*EXERCISE:*
Search the entries below for the word "real" and copy every line where it appears.

[Saved entries]
= = =

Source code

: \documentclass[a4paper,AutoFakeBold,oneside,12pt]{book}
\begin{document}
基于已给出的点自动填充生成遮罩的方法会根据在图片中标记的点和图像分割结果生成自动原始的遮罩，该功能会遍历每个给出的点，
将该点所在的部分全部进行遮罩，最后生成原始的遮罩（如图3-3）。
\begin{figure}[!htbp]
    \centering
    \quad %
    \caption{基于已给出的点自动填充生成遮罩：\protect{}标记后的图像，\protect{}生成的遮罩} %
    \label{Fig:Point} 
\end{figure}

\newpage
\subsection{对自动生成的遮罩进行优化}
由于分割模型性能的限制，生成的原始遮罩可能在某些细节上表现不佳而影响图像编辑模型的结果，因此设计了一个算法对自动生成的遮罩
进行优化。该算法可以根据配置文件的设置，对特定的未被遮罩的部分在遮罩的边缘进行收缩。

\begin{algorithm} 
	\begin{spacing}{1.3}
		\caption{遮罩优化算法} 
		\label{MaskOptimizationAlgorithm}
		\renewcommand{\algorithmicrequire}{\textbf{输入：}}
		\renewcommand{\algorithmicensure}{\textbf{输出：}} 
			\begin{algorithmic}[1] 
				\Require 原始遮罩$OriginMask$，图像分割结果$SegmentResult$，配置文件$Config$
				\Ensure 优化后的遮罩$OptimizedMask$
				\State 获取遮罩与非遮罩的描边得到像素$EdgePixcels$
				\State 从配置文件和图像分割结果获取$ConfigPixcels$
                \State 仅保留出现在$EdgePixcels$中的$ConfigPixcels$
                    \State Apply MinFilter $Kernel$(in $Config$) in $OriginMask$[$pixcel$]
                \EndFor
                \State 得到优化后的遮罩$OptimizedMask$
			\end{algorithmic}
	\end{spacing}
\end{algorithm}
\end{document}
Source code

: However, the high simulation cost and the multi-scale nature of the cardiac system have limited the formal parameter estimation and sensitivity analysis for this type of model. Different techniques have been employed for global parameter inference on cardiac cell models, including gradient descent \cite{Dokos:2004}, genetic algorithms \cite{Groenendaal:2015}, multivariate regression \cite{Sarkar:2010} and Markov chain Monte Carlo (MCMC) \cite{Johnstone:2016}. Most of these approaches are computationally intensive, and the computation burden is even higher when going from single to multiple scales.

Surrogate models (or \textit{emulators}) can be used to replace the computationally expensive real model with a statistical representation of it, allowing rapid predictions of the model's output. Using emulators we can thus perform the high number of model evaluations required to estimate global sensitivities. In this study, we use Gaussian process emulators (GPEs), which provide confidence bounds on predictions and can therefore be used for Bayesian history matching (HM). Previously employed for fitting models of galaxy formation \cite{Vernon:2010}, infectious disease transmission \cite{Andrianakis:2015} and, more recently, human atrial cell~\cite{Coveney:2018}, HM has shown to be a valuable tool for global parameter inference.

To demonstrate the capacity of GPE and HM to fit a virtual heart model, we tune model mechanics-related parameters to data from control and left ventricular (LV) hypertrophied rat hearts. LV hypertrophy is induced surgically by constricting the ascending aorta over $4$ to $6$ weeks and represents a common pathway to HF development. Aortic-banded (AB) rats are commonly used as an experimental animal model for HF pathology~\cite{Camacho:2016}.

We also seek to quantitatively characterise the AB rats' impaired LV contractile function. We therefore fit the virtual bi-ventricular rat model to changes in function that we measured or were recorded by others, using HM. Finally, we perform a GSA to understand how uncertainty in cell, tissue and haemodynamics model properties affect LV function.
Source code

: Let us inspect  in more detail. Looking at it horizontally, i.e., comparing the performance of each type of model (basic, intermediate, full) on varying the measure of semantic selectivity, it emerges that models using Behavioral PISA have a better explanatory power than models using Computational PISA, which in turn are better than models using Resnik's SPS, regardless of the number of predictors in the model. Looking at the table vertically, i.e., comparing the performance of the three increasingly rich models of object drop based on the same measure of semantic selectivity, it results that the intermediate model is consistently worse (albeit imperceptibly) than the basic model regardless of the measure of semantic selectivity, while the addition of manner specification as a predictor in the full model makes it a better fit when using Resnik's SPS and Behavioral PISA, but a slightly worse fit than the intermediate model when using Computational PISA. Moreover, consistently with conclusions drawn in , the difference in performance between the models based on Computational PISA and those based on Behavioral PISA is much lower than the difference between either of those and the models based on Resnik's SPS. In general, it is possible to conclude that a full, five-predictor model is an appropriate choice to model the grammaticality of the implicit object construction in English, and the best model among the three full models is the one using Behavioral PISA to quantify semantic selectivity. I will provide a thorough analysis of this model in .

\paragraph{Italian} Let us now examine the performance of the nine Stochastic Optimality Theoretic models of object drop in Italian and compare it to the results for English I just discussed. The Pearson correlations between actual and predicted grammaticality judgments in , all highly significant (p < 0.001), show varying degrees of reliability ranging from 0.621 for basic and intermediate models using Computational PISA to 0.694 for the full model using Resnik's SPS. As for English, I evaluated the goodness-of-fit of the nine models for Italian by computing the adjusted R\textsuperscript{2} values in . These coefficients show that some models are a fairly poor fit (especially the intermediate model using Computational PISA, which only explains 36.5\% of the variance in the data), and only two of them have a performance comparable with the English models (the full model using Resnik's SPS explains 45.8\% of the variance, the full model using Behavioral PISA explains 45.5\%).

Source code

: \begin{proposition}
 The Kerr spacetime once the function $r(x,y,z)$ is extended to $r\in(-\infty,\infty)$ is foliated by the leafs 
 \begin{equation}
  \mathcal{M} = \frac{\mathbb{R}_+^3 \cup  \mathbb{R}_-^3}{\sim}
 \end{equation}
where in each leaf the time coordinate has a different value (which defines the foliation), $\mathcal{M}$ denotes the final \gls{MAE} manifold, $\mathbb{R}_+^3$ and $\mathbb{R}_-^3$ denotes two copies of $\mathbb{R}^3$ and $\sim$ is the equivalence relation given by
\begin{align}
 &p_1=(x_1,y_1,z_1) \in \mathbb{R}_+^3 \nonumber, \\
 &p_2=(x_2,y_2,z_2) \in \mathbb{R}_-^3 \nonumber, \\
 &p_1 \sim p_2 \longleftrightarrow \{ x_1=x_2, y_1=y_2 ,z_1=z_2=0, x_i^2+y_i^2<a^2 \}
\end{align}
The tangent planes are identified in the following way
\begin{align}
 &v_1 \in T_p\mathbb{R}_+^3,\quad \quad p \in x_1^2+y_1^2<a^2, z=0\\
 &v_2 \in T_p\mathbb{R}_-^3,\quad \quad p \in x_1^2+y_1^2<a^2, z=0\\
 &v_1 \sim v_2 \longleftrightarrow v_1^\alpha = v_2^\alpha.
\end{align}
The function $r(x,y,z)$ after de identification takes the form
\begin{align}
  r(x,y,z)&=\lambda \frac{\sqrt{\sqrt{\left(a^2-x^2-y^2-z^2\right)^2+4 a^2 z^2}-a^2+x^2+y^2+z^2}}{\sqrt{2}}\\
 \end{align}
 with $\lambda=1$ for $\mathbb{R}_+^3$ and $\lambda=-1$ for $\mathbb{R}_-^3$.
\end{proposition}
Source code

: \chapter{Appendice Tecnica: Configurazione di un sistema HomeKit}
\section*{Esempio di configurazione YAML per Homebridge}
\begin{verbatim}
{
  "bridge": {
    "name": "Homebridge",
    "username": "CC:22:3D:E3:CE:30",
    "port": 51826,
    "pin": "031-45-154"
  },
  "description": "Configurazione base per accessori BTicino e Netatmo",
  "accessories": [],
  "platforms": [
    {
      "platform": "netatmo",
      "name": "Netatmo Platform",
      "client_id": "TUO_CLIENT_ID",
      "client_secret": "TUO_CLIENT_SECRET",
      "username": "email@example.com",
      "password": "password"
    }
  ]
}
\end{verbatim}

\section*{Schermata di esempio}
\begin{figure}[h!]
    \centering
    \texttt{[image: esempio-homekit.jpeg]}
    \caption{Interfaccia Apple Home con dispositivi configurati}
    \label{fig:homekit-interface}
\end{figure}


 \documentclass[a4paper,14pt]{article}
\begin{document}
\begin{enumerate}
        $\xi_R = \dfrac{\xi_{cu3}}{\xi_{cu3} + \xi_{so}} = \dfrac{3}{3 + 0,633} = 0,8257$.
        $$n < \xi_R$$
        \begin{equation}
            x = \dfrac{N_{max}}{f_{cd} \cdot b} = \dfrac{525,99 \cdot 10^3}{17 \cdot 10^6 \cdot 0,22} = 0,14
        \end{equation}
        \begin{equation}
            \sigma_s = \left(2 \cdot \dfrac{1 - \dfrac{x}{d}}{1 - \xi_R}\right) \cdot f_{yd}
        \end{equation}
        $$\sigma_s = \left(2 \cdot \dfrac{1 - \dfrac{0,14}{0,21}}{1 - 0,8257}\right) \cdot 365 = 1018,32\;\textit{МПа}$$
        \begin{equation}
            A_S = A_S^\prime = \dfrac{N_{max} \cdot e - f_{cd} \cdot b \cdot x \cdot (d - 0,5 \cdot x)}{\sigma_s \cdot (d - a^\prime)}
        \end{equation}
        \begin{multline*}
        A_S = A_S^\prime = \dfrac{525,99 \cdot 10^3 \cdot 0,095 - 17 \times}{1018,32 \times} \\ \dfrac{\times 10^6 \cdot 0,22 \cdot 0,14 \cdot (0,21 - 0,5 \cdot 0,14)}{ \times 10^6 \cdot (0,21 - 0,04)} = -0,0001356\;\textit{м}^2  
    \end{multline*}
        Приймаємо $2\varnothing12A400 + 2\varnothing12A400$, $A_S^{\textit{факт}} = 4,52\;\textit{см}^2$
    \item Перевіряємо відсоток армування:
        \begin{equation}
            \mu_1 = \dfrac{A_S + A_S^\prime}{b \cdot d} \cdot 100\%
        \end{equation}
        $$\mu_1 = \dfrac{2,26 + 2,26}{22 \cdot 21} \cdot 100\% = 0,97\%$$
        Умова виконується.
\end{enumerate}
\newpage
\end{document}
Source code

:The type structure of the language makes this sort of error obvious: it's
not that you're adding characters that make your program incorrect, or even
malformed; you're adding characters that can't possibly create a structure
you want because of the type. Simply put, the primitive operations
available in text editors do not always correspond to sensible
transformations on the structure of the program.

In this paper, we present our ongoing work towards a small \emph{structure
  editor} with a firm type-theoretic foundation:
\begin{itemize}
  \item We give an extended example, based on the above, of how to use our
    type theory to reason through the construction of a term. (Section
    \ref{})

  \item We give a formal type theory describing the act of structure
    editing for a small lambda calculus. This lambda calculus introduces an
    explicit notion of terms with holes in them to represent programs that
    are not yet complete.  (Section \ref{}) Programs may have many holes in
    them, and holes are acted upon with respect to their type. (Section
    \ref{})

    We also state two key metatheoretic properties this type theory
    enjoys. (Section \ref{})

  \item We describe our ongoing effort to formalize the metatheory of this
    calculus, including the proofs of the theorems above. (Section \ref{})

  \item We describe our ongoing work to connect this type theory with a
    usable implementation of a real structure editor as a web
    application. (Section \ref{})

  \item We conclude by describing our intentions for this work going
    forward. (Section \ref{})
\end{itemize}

= = =

*WRITTEN ANSWER:*
Surrogate models (or \textit{emulators}) can be used to replace the computationally expensive real model with a statistical representation of it, allowing rapid predictions of the model's output. Using emulators we can thus perform the high number of model evaluations required to estimate global sensitivities. In this study, we use Gaussian process emulators (GPEs), which provide confidence bounds on predictions and can therefore be used for Bayesian history matching (HM). Previously employed for fitting models of galaxy formation \cite{Vernon:2010}, infectious disease transmission \cite{Andrianakis:2015} and, more recently, human atrial cell~\cite{Coveney:2018}, HM has shown to be a valuable tool for global parameter inference.
    usable implementation of a real structure editor as a web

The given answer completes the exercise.